Biologists have placed Panthera tigris at the top of a list of 10 key animals facing extinction, which should become the focus for major conservation efforts in 2010, they say.
“This year has been designated the International Year of Biodiversity by the United Nations and so we have created a list of 10 critically important endangered animals that we believe will need special monitoring over the next 12 months,” said Diane Walkington, head of species programme for the WWF in the UK. Animals on the WWF list include the polar bear and the giant panda.
“This year will also be the Chinese Year of the Tiger, and so we have put it at the top of our list,” added Walkington. “It will have special iconic importance.”

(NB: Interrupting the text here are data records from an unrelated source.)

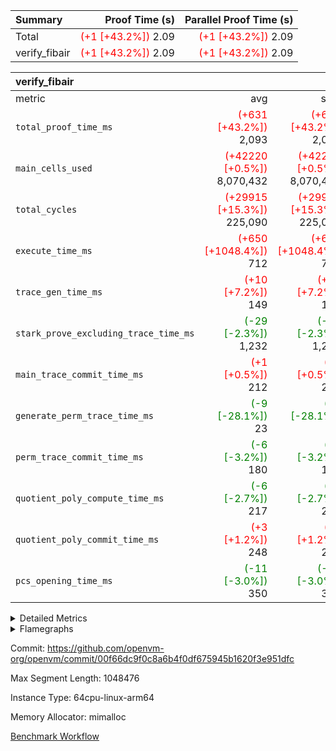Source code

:| Summary | Proof Time (s) | Parallel Proof Time (s) |
|:---|---:|---:|
| Total | <span style='color: red'>(+1 [+43.2%])</span> 2.09 | <span style='color: red'>(+1 [+43.2%])</span> 2.09 |
| verify_fibair | <span style='color: red'>(+1 [+43.2%])</span> 2.09 | <span style='color: red'>(+1 [+43.2%])</span> 2.09 |


| verify_fibair |||||
|:---|---:|---:|---:|---:|
|metric|avg|sum|max|min|
| `total_proof_time_ms ` | <span style='color: red'>(+631 [+43.2%])</span> 2,093 | <span style='color: red'>(+631 [+43.2%])</span> 2,093 | <span style='color: red'>(+631 [+43.2%])</span> 2,093 | <span style='color: red'>(+631 [+43.2%])</span> 2,093 |
| `main_cells_used     ` | <span style='color: red'>(+42220 [+0.5%])</span> 8,070,432 | <span style='color: red'>(+42220 [+0.5%])</span> 8,070,432 | <span style='color: red'>(+42220 [+0.5%])</span> 8,070,432 | <span style='color: red'>(+42220 [+0.5%])</span> 8,070,432 |
| `total_cycles        ` | <span style='color: red'>(+29915 [+15.3%])</span> 225,090 | <span style='color: red'>(+29915 [+15.3%])</span> 225,090 | <span style='color: red'>(+29915 [+15.3%])</span> 225,090 | <span style='color: red'>(+29915 [+15.3%])</span> 225,090 |
| `execute_time_ms     ` | <span style='color: red'>(+650 [+1048.4%])</span> 712 | <span style='color: red'>(+650 [+1048.4%])</span> 712 | <span style='color: red'>(+650 [+1048.4%])</span> 712 | <span style='color: red'>(+650 [+1048.4%])</span> 712 |
| `trace_gen_time_ms   ` | <span style='color: red'>(+10 [+7.2%])</span> 149 | <span style='color: red'>(+10 [+7.2%])</span> 149 | <span style='color: red'>(+10 [+7.2%])</span> 149 | <span style='color: red'>(+10 [+7.2%])</span> 149 |
| `stark_prove_excluding_trace_time_ms` | <span style='color: green'>(-29 [-2.3%])</span> 1,232 | <span style='color: green'>(-29 [-2.3%])</span> 1,232 | <span style='color: green'>(-29 [-2.3%])</span> 1,232 | <span style='color: green'>(-29 [-2.3%])</span> 1,232 |
| `main_trace_commit_time_ms` | <span style='color: red'>(+1 [+0.5%])</span> 212 | <span style='color: red'>(+1 [+0.5%])</span> 212 | <span style='color: red'>(+1 [+0.5%])</span> 212 | <span style='color: red'>(+1 [+0.5%])</span> 212 |
| `generate_perm_trace_time_ms` | <span style='color: green'>(-9 [-28.1%])</span> 23 | <span style='color: green'>(-9 [-28.1%])</span> 23 | <span style='color: green'>(-9 [-28.1%])</span> 23 | <span style='color: green'>(-9 [-28.1%])</span> 23 |
| `perm_trace_commit_time_ms` | <span style='color: green'>(-6 [-3.2%])</span> 180 | <span style='color: green'>(-6 [-3.2%])</span> 180 | <span style='color: green'>(-6 [-3.2%])</span> 180 | <span style='color: green'>(-6 [-3.2%])</span> 180 |
| `quotient_poly_compute_time_ms` | <span style='color: green'>(-6 [-2.7%])</span> 217 | <span style='color: green'>(-6 [-2.7%])</span> 217 | <span style='color: green'>(-6 [-2.7%])</span> 217 | <span style='color: green'>(-6 [-2.7%])</span> 217 |
| `quotient_poly_commit_time_ms` | <span style='color: red'>(+3 [+1.2%])</span> 248 | <span style='color: red'>(+3 [+1.2%])</span> 248 | <span style='color: red'>(+3 [+1.2%])</span> 248 | <span style='color: red'>(+3 [+1.2%])</span> 248 |
| `pcs_opening_time_ms ` | <span style='color: green'>(-11 [-3.0%])</span> 350 | <span style='color: green'>(-11 [-3.0%])</span> 350 | <span style='color: green'>(-11 [-3.0%])</span> 350 | <span style='color: green'>(-11 [-3.0%])</span> 350 |



<details>
<summary>Detailed Metrics</summary>

|  | verify_program_compile_ms | total_cells | stark_prove_excluding_trace_time_ms | quotient_poly_compute_time_ms | quotient_poly_commit_time_ms | perm_trace_commit_time_ms | pcs_opening_time_ms | main_trace_commit_time_ms |
| --- | --- | --- | --- | --- | --- | --- | --- |
|  | 4 | 32 | 10 | 0 | 1 | 0 | 3 | 5 | 

| air_name | rows | quotient_deg | main_cols | interactions | constraints | cells |
| --- | --- | --- | --- | --- | --- | --- |
| AccessAdapterAir<2> |  | 4 |  | 5 | 12 |  | 
| AccessAdapterAir<4> |  | 4 |  | 5 | 12 |  | 
| AccessAdapterAir<8> |  | 4 |  | 5 | 12 |  | 
| FibonacciAir | 16 | 1 | 2 |  | 5 | 32 | 
| FriReducedOpeningAir |  | 4 |  | 35 | 59 |  | 
| NativePoseidon2Air<BabyBearParameters>, 1> |  | 4 |  | 31 | 302 |  | 
| PhantomAir |  | 4 |  | 3 | 4 |  | 
| ProgramAir |  | 1 |  | 1 | 4 |  | 
| VariableRangeCheckerAir |  | 1 |  | 1 | 4 |  | 
| VmAirWrapper<BranchNativeAdapterAir, BranchEqualCoreAir<1> |  | 2 |  | 11 | 23 |  | 
| VmAirWrapper<JalNativeAdapterAir, JalCoreAir> |  | 4 |  | 7 | 6 |  | 
| VmAirWrapper<NativeAdapterAir<2, 0>, PublicValuesCoreAir> |  | 4 |  | 11 | 22 |  | 
| VmAirWrapper<NativeAdapterAir<2, 1>, FieldArithmeticCoreAir> |  | 4 |  | 15 | 23 |  | 
| VmAirWrapper<NativeLoadStoreAdapterAir<1>, NativeLoadStoreCoreAir<1> |  | 4 |  | 15 | 24 |  | 
| VmAirWrapper<NativeVectorizedAdapterAir<4>, FieldExtensionCoreAir> |  | 4 |  | 15 | 23 |  | 
| VmConnectorAir |  | 4 |  | 3 | 8 |  | 
| VolatileBoundaryAir |  | 4 |  | 4 | 16 |  | 

| group | trace_gen_time_ms | total_proof_time_ms | total_cycles | total_cells | stark_prove_excluding_trace_time_ms | quotient_poly_compute_time_ms | quotient_poly_commit_time_ms | perm_trace_commit_time_ms | pcs_opening_time_ms | main_trace_commit_time_ms | main_cells_used | generate_perm_trace_time_ms | execute_time_ms |
| --- | --- | --- | --- | --- | --- | --- | --- | --- | --- | --- | --- | --- | --- |
| verify_fibair | 149 | 2,093 | 225,090 | 21,469,208 | 1,232 | 217 | 248 | 180 | 350 | 212 | 8,070,432 | 23 | 712 | 

| group | air_name | rows | prep_cols | perm_cols | main_cols | cells |
| --- | --- | --- | --- | --- | --- | --- |
| verify_fibair | AccessAdapterAir<2> | 32,768 |  | 16 | 11 | 884,736 | 
| verify_fibair | AccessAdapterAir<4> | 16,384 |  | 16 | 13 | 475,136 | 
| verify_fibair | AccessAdapterAir<8> | 4,096 |  | 16 | 17 | 135,168 | 
| verify_fibair | FriReducedOpeningAir | 512 |  | 76 | 64 | 71,680 | 
| verify_fibair | NativePoseidon2Air<BabyBearParameters>, 1> | 2,048 |  | 36 | 348 | 786,432 | 
| verify_fibair | PhantomAir | 2,048 |  | 8 | 6 | 28,672 | 
| verify_fibair | ProgramAir | 8,192 |  | 8 | 10 | 147,456 | 
| verify_fibair | VariableRangeCheckerAir | 262,144 | 2 | 8 | 1 | 2,359,296 | 
| verify_fibair | VmAirWrapper<BranchNativeAdapterAir, BranchEqualCoreAir<1> | 32,768 |  | 28 | 23 | 1,671,168 | 
| verify_fibair | VmAirWrapper<JalNativeAdapterAir, JalCoreAir> | 8,192 |  | 12 | 10 | 180,224 | 
| verify_fibair | VmAirWrapper<NativeAdapterAir<2, 1>, FieldArithmeticCoreAir> | 131,072 |  | 20 | 30 | 6,553,600 | 
| verify_fibair | VmAirWrapper<NativeLoadStoreAdapterAir<1>, NativeLoadStoreCoreAir<1> | 131,072 |  | 20 | 31 | 6,684,672 | 
| verify_fibair | VmAirWrapper<NativeVectorizedAdapterAir<4>, FieldExtensionCoreAir> | 4,096 |  | 20 | 40 | 245,760 | 
| verify_fibair | VmConnectorAir | 2 | 1 | 8 | 4 | 24 | 
| verify_fibair | VolatileBoundaryAir | 65,536 |  | 8 | 11 | 1,245,184 | 

| group | air_name | dsl_ir | opcode | cells_used |
| --- | --- | --- | --- | --- |
| verify_fibair | <BranchNativeAdapterAir,BranchEqualCoreAir<1>> | AssertEqE | BNE | 3,956 | 
| verify_fibair | <BranchNativeAdapterAir,BranchEqualCoreAir<1>> | AssertEqEI | BNE | 92 | 
| verify_fibair | <BranchNativeAdapterAir,BranchEqualCoreAir<1>> | AssertEqF | BNE | 78,016 | 
| verify_fibair | <BranchNativeAdapterAir,BranchEqualCoreAir<1>> | AssertEqV | BNE | 4,071 | 
| verify_fibair | <BranchNativeAdapterAir,BranchEqualCoreAir<1>> | AssertEqVI | BNE | 460 | 
| verify_fibair | <BranchNativeAdapterAir,BranchEqualCoreAir<1>> | For | BNE | 487,600 | 
| verify_fibair | <BranchNativeAdapterAir,BranchEqualCoreAir<1>> | IfEq | BNE | 7,383 | 
| verify_fibair | <BranchNativeAdapterAir,BranchEqualCoreAir<1>> | IfEqI | BNE | 88,665 | 
| verify_fibair | <BranchNativeAdapterAir,BranchEqualCoreAir<1>> | IfNe | BEQ | 26,749 | 
| verify_fibair | <BranchNativeAdapterAir,BranchEqualCoreAir<1>> | IfNeI | BEQ | 5,865 | 
| verify_fibair | <JalNativeAdapterAir,JalCoreAir> |  | JAL | 10 | 
| verify_fibair | <JalNativeAdapterAir,JalCoreAir> | For | JAL | 41,050 | 
| verify_fibair | <JalNativeAdapterAir,JalCoreAir> | IfEqI | JAL | 11,120 | 
| verify_fibair | <JalNativeAdapterAir,JalCoreAir> | IfNe | JAL | 20 | 
| verify_fibair | <NativeAdapterAir<2, 1>,FieldArithmeticCoreAir> | AddEI | ADD | 77,400 | 
| verify_fibair | <NativeAdapterAir<2, 1>,FieldArithmeticCoreAir> | AddF | ADD | 39,990 | 
| verify_fibair | <NativeAdapterAir<2, 1>,FieldArithmeticCoreAir> | AddFI | ADD | 19,800 | 
| verify_fibair | <NativeAdapterAir<2, 1>,FieldArithmeticCoreAir> | AddV | ADD | 33,360 | 
| verify_fibair | <NativeAdapterAir<2, 1>,FieldArithmeticCoreAir> | AddVI | ADD | 490,050 | 
| verify_fibair | <NativeAdapterAir<2, 1>,FieldArithmeticCoreAir> | Alloc | ADD | 180,900 | 
| verify_fibair | <NativeAdapterAir<2, 1>,FieldArithmeticCoreAir> | Alloc | MUL | 122,010 | 
| verify_fibair | <NativeAdapterAir<2, 1>,FieldArithmeticCoreAir> | DivFIN | DIV | 90 | 
| verify_fibair | <NativeAdapterAir<2, 1>,FieldArithmeticCoreAir> | For | ADD | 512,850 | 
| verify_fibair | <NativeAdapterAir<2, 1>,FieldArithmeticCoreAir> | LoadE | ADD | 34,140 | 
| verify_fibair | <NativeAdapterAir<2, 1>,FieldArithmeticCoreAir> | LoadE | MUL | 34,140 | 
| verify_fibair | <NativeAdapterAir<2, 1>,FieldArithmeticCoreAir> | LoadF | ADD | 21,960 | 
| verify_fibair | <NativeAdapterAir<2, 1>,FieldArithmeticCoreAir> | LoadF | MUL | 15,480 | 
| verify_fibair | <NativeAdapterAir<2, 1>,FieldArithmeticCoreAir> | LoadHeapPtr | ADD | 30 | 
| verify_fibair | <NativeAdapterAir<2, 1>,FieldArithmeticCoreAir> | LoadV | ADD | 253,470 | 
| verify_fibair | <NativeAdapterAir<2, 1>,FieldArithmeticCoreAir> | LoadV | MUL | 175,260 | 
| verify_fibair | <NativeAdapterAir<2, 1>,FieldArithmeticCoreAir> | MulEF | MUL | 20,400 | 
| verify_fibair | <NativeAdapterAir<2, 1>,FieldArithmeticCoreAir> | MulF | MUL | 72,870 | 
| verify_fibair | <NativeAdapterAir<2, 1>,FieldArithmeticCoreAir> | MulFI | MUL | 40,020 | 
| verify_fibair | <NativeAdapterAir<2, 1>,FieldArithmeticCoreAir> | MulVI | MUL | 43,050 | 
| verify_fibair | <NativeAdapterAir<2, 1>,FieldArithmeticCoreAir> | StoreE | ADD | 15,240 | 
| verify_fibair | <NativeAdapterAir<2, 1>,FieldArithmeticCoreAir> | StoreE | MUL | 15,240 | 
| verify_fibair | <NativeAdapterAir<2, 1>,FieldArithmeticCoreAir> | StoreF | ADD | 43,170 | 
| verify_fibair | <NativeAdapterAir<2, 1>,FieldArithmeticCoreAir> | StoreF | MUL | 300 | 
| verify_fibair | <NativeAdapterAir<2, 1>,FieldArithmeticCoreAir> | StoreHeapPtr | ADD | 30 | 
| verify_fibair | <NativeAdapterAir<2, 1>,FieldArithmeticCoreAir> | StoreHintWord | ADD | 311,010 | 
| verify_fibair | <NativeAdapterAir<2, 1>,FieldArithmeticCoreAir> | StoreV | ADD | 152,730 | 
| verify_fibair | <NativeAdapterAir<2, 1>,FieldArithmeticCoreAir> | StoreV | MUL | 118,170 | 
| verify_fibair | <NativeAdapterAir<2, 1>,FieldArithmeticCoreAir> | SubEF | SUB | 3,930 | 
| verify_fibair | <NativeAdapterAir<2, 1>,FieldArithmeticCoreAir> | SubEI | ADD | 240 | 
| verify_fibair | <NativeAdapterAir<2, 1>,FieldArithmeticCoreAir> | SubFI | SUB | 39,990 | 
| verify_fibair | <NativeAdapterAir<2, 1>,FieldArithmeticCoreAir> | SubV | SUB | 42,870 | 
| verify_fibair | <NativeAdapterAir<2, 1>,FieldArithmeticCoreAir> | SubVI | SUB | 7,170 | 
| verify_fibair | <NativeAdapterAir<2, 1>,FieldArithmeticCoreAir> | SubVIN | SUB | 5,040 | 
| verify_fibair | <NativeAdapterAir<2, 1>,FieldArithmeticCoreAir> | UnsafeCastVF | ADD | 30 | 
| verify_fibair | <NativeLoadStoreAdapterAir<1>,NativeLoadStoreCoreAir<1>> |  | STOREW | 31 | 
| verify_fibair | <NativeLoadStoreAdapterAir<1>,NativeLoadStoreCoreAir<1>> | AddEFFI | LOADW | 2,170 | 
| verify_fibair | <NativeLoadStoreAdapterAir<1>,NativeLoadStoreCoreAir<1>> | AddEFFI | STOREW | 6,510 | 
| verify_fibair | <NativeLoadStoreAdapterAir<1>,NativeLoadStoreCoreAir<1>> | Alloc | LOADW | 186,930 | 
| verify_fibair | <NativeLoadStoreAdapterAir<1>,NativeLoadStoreCoreAir<1>> | DivEIN | STOREW | 124 | 
| verify_fibair | <NativeLoadStoreAdapterAir<1>,NativeLoadStoreCoreAir<1>> | For | LOADW | 14,477 | 
| verify_fibair | <NativeLoadStoreAdapterAir<1>,NativeLoadStoreCoreAir<1>> | For | STOREW | 112,778 | 
| verify_fibair | <NativeLoadStoreAdapterAir<1>,NativeLoadStoreCoreAir<1>> | ImmE | STOREW | 26,288 | 
| verify_fibair | <NativeLoadStoreAdapterAir<1>,NativeLoadStoreCoreAir<1>> | ImmF | STOREW | 134,385 | 
| verify_fibair | <NativeLoadStoreAdapterAir<1>,NativeLoadStoreCoreAir<1>> | ImmV | STOREW | 128,588 | 
| verify_fibair | <NativeLoadStoreAdapterAir<1>,NativeLoadStoreCoreAir<1>> | LoadE | LOADW | 209,808 | 
| verify_fibair | <NativeLoadStoreAdapterAir<1>,NativeLoadStoreCoreAir<1>> | LoadF | LOADW | 245,303 | 
| verify_fibair | <NativeLoadStoreAdapterAir<1>,NativeLoadStoreCoreAir<1>> | LoadV | LOADW | 350,672 | 
| verify_fibair | <NativeLoadStoreAdapterAir<1>,NativeLoadStoreCoreAir<1>> | MulEI | STOREW | 4,092 | 
| verify_fibair | <NativeLoadStoreAdapterAir<1>,NativeLoadStoreCoreAir<1>> | StoreE | STOREW | 480,500 | 
| verify_fibair | <NativeLoadStoreAdapterAir<1>,NativeLoadStoreCoreAir<1>> | StoreF | STOREW | 138,353 | 
| verify_fibair | <NativeLoadStoreAdapterAir<1>,NativeLoadStoreCoreAir<1>> | StoreHintWord | SHINTW | 423,553 | 
| verify_fibair | <NativeLoadStoreAdapterAir<1>,NativeLoadStoreCoreAir<1>> | StoreV | STOREW | 175,367 | 
| verify_fibair | <NativeLoadStoreAdapterAir<1>,NativeLoadStoreCoreAir<1>> | SubEF | LOADW | 12,183 | 
| verify_fibair | <NativeVectorizedAdapterAir<4>,FieldExtensionCoreAir> | AddE | FE4ADD | 19,680 | 
| verify_fibair | <NativeVectorizedAdapterAir<4>,FieldExtensionCoreAir> | DivE | BBE4DIV | 11,840 | 
| verify_fibair | <NativeVectorizedAdapterAir<4>,FieldExtensionCoreAir> | DivEIN | BBE4DIV | 40 | 
| verify_fibair | <NativeVectorizedAdapterAir<4>,FieldExtensionCoreAir> | MulE | BBE4MUL | 34,320 | 
| verify_fibair | <NativeVectorizedAdapterAir<4>,FieldExtensionCoreAir> | MulEI | BBE4MUL | 1,320 | 
| verify_fibair | <NativeVectorizedAdapterAir<4>,FieldExtensionCoreAir> | SubE | FE4SUB | 20,240 | 
| verify_fibair | Arc<BabyBearParameters>, 1> | Poseidon2CompressBabyBear | COMP_POS2 | 380,016 | 
| verify_fibair | Arc<BabyBearParameters>, 1> | Poseidon2PermuteBabyBear | PERM_POS2 | 92,916 | 
| verify_fibair | FriReducedOpeningAir | FriReducedOpening | FRI_REDUCED_OPENING | 21,504 | 
| verify_fibair | PhantomAir | HintBitsF | PHANTOM | 258 | 
| verify_fibair | PhantomAir | HintInputVec | PHANTOM | 11,778 | 

| group | chip_name | rows_used |
| --- | --- | --- |
| verify_fibair | <BranchNativeAdapterAir,BranchEqualCoreAir<1>> | 30,559 | 
| verify_fibair | <JalNativeAdapterAir,JalCoreAir> | 5,220 | 
| verify_fibair | <NativeAdapterAir<2, 1>,FieldArithmeticCoreAir> | 98,081 | 
| verify_fibair | <NativeLoadStoreAdapterAir<1>,NativeLoadStoreCoreAir<1>> | 85,553 | 
| verify_fibair | <NativeVectorizedAdapterAir<4>,FieldExtensionCoreAir> | 2,186 | 
| verify_fibair | AccessAdapter<2> | 22,182 | 
| verify_fibair | AccessAdapter<4> | 11,092 | 
| verify_fibair | AccessAdapter<8> | 3,224 | 
| verify_fibair | Arc<BabyBearParameters>, 1> | 1,359 | 
| verify_fibair | Boundary | 37,801 | 
| verify_fibair | FriReducedOpeningAir | 336 | 
| verify_fibair | PhantomAir | 2,006 | 
| verify_fibair | ProgramChip | 5,921 | 
| verify_fibair | VariableRangeCheckerAir | 262,144 | 
| verify_fibair | VmConnectorAir | 2 | 

| group | dsl_ir | opcode | frequency |
| --- | --- | --- | --- |
| verify_fibair |  | JAL | 1 | 
| verify_fibair |  | STOREW | 2 | 
| verify_fibair | AddE | FE4ADD | 492 | 
| verify_fibair | AddEFFI | LOADW | 70 | 
| verify_fibair | AddEFFI | STOREW | 210 | 
| verify_fibair | AddEI | ADD | 2,580 | 
| verify_fibair | AddF | ADD | 1,333 | 
| verify_fibair | AddFI | ADD | 660 | 
| verify_fibair | AddV | ADD | 1,112 | 
| verify_fibair | AddVI | ADD | 16,335 | 
| verify_fibair | Alloc | ADD | 6,030 | 
| verify_fibair | Alloc | LOADW | 6,030 | 
| verify_fibair | Alloc | MUL | 4,067 | 
| verify_fibair | AssertEqE | BNE | 172 | 
| verify_fibair | AssertEqEI | BNE | 4 | 
| verify_fibair | AssertEqF | BNE | 3,392 | 
| verify_fibair | AssertEqV | BNE | 177 | 
| verify_fibair | AssertEqVI | BNE | 20 | 
| verify_fibair | DivE | BBE4DIV | 296 | 
| verify_fibair | DivEIN | BBE4DIV | 1 | 
| verify_fibair | DivEIN | STOREW | 4 | 
| verify_fibair | DivFIN | DIV | 3 | 
| verify_fibair | For | ADD | 17,095 | 
| verify_fibair | For | BNE | 21,200 | 
| verify_fibair | For | JAL | 4,105 | 
| verify_fibair | For | LOADW | 467 | 
| verify_fibair | For | STOREW | 3,638 | 
| verify_fibair | FriReducedOpening | FRI_REDUCED_OPENING | 126 | 
| verify_fibair | HintBitsF | PHANTOM | 43 | 
| verify_fibair | HintInputVec | PHANTOM | 1,963 | 
| verify_fibair | IfEq | BNE | 321 | 
| verify_fibair | IfEqI | BNE | 3,855 | 
| verify_fibair | IfEqI | JAL | 1,112 | 
| verify_fibair | IfNe | BEQ | 1,163 | 
| verify_fibair | IfNe | JAL | 2 | 
| verify_fibair | IfNeI | BEQ | 255 | 
| verify_fibair | ImmE | STOREW | 848 | 
| verify_fibair | ImmF | STOREW | 4,335 | 
| verify_fibair | ImmV | STOREW | 4,148 | 
| verify_fibair | LoadE | ADD | 1,138 | 
| verify_fibair | LoadE | LOADW | 6,768 | 
| verify_fibair | LoadE | MUL | 1,138 | 
| verify_fibair | LoadF | ADD | 732 | 
| verify_fibair | LoadF | LOADW | 7,913 | 
| verify_fibair | LoadF | MUL | 516 | 
| verify_fibair | LoadHeapPtr | ADD | 1 | 
| verify_fibair | LoadV | ADD | 8,449 | 
| verify_fibair | LoadV | LOADW | 11,312 | 
| verify_fibair | LoadV | MUL | 5,842 | 
| verify_fibair | MulE | BBE4MUL | 858 | 
| verify_fibair | MulEF | MUL | 680 | 
| verify_fibair | MulEI | BBE4MUL | 33 | 
| verify_fibair | MulEI | STOREW | 132 | 
| verify_fibair | MulF | MUL | 2,429 | 
| verify_fibair | MulFI | MUL | 1,334 | 
| verify_fibair | MulVI | MUL | 1,435 | 
| verify_fibair | Poseidon2CompressBabyBear | COMP_POS2 | 1,092 | 
| verify_fibair | Poseidon2PermuteBabyBear | PERM_POS2 | 267 | 
| verify_fibair | StoreE | ADD | 508 | 
| verify_fibair | StoreE | MUL | 508 | 
| verify_fibair | StoreE | STOREW | 15,500 | 
| verify_fibair | StoreF | ADD | 1,439 | 
| verify_fibair | StoreF | MUL | 10 | 
| verify_fibair | StoreF | STOREW | 4,463 | 
| verify_fibair | StoreHeapPtr | ADD | 1 | 
| verify_fibair | StoreHintWord | ADD | 10,367 | 
| verify_fibair | StoreHintWord | SHINTW | 13,663 | 
| verify_fibair | StoreV | ADD | 5,091 | 
| verify_fibair | StoreV | MUL | 3,939 | 
| verify_fibair | StoreV | STOREW | 5,657 | 
| verify_fibair | SubE | FE4SUB | 506 | 
| verify_fibair | SubEF | LOADW | 393 | 
| verify_fibair | SubEF | SUB | 131 | 
| verify_fibair | SubEI | ADD | 8 | 
| verify_fibair | SubFI | SUB | 1,333 | 
| verify_fibair | SubV | SUB | 1,429 | 
| verify_fibair | SubVI | SUB | 239 | 
| verify_fibair | SubVIN | SUB | 168 | 
| verify_fibair | UnsafeCastVF | ADD | 1 | 

</details>


<details>
<summary>Flamegraphs</summary>

[![](https://openvm-public-data-sandbox-us-east-1.s3.us-east-1.amazonaws.com/benchmark/github/flamegraphs/00f66dc9f0c8a6b4f0df675945b1620f3e951dfc/verify_fibair-00f66dc9f0c8a6b4f0df675945b1620f3e951dfc-verify_fibair.dsl_ir.opcode.air_name.cells_used.reverse.svg)](https://openvm-public-data-sandbox-us-east-1.s3.us-east-1.amazonaws.com/benchmark/github/flamegraphs/00f66dc9f0c8a6b4f0df675945b1620f3e951dfc/verify_fibair-00f66dc9f0c8a6b4f0df675945b1620f3e951dfc-verify_fibair.dsl_ir.opcode.air_name.cells_used.reverse.svg)
[![](https://openvm-public-data-sandbox-us-east-1.s3.us-east-1.amazonaws.com/benchmark/github/flamegraphs/00f66dc9f0c8a6b4f0df675945b1620f3e951dfc/verify_fibair-00f66dc9f0c8a6b4f0df675945b1620f3e951dfc-verify_fibair.dsl_ir.opcode.air_name.cells_used.svg)](https://openvm-public-data-sandbox-us-east-1.s3.us-east-1.amazonaws.com/benchmark/github/flamegraphs/00f66dc9f0c8a6b4f0df675945b1620f3e951dfc/verify_fibair-00f66dc9f0c8a6b4f0df675945b1620f3e951dfc-verify_fibair.dsl_ir.opcode.air_name.cells_used.svg)
[![](https://openvm-public-data-sandbox-us-east-1.s3.us-east-1.amazonaws.com/benchmark/github/flamegraphs/00f66dc9f0c8a6b4f0df675945b1620f3e951dfc/verify_fibair-00f66dc9f0c8a6b4f0df675945b1620f3e951dfc-verify_fibair.dsl_ir.opcode.frequency.reverse.svg)](https://openvm-public-data-sandbox-us-east-1.s3.us-east-1.amazonaws.com/benchmark/github/flamegraphs/00f66dc9f0c8a6b4f0df675945b1620f3e951dfc/verify_fibair-00f66dc9f0c8a6b4f0df675945b1620f3e951dfc-verify_fibair.dsl_ir.opcode.frequency.reverse.svg)
[![](https://openvm-public-data-sandbox-us-east-1.s3.us-east-1.amazonaws.com/benchmark/github/flamegraphs/00f66dc9f0c8a6b4f0df675945b1620f3e951dfc/verify_fibair-00f66dc9f0c8a6b4f0df675945b1620f3e951dfc-verify_fibair.dsl_ir.opcode.frequency.svg)](https://openvm-public-data-sandbox-us-east-1.s3.us-east-1.amazonaws.com/benchmark/github/flamegraphs/00f66dc9f0c8a6b4f0df675945b1620f3e951dfc/verify_fibair-00f66dc9f0c8a6b4f0df675945b1620f3e951dfc-verify_fibair.dsl_ir.opcode.frequency.svg)

</details>

Commit: https://github.com/openvm-org/openvm/commit/00f66dc9f0c8a6b4f0df675945b1620f3e951dfc

Max Segment Length: 1048476

Instance Type: 64cpu-linux-arm64

Memory Allocator: mimalloc

[Benchmark Workflow](https://github.com/openvm-org/openvm/actions/runs/12666086834)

Over the past century, the world’s population of tigers has been reduced by 95% as a result of hunting and poaching for their body parts, which are used in traditional Asian medicine. There are only around 3,200 tigers left on the planet.
Of its nine main sub-species, three – the Bali, Caspian and Java tigers – are now extinct, while there has been no reliable siting of a fourth, the South China tiger, for 25 years. This leaves the Bengal, Amur, Indochinese, Sumatran and Malayan tigers, the numbers of which, with the exception of the Bengal and Indochinese, have been reduced to a few hundred per species.
In recent years conservationists have achieved some noticeable success in halting the decline in tiger numbers. For example, they helped to halt hunting of the Amur tiger, which lives in eastern Russia. Its numbers had dropped to a few dozen. Today there are around 500 Amur tigers, thanks to conservation measures introduced by the Russian government.
“It showed we could help the tiger,” said Walkington.
However, over the past two or three years, levels of poaching have risen again while habitat problems have added to the stress on tiger numbers.
For example, sea level rises – caused by climate change – are now threatening the mangrove homes of tigers in the Sunderbans regions of Bangladesh and India. Hence the international decision to redouble efforts to save the tiger this year. “Of course, there are thousands of other species on the endangered list,” added Walkington. “However, there is particular importance in selecting a creature such as the tiger for special attention.
“To save the tiger, we have to save its habitat – which is also home to many other threatened species.
“So if we get things right and save the tiger, we will also save many other species at the same time.”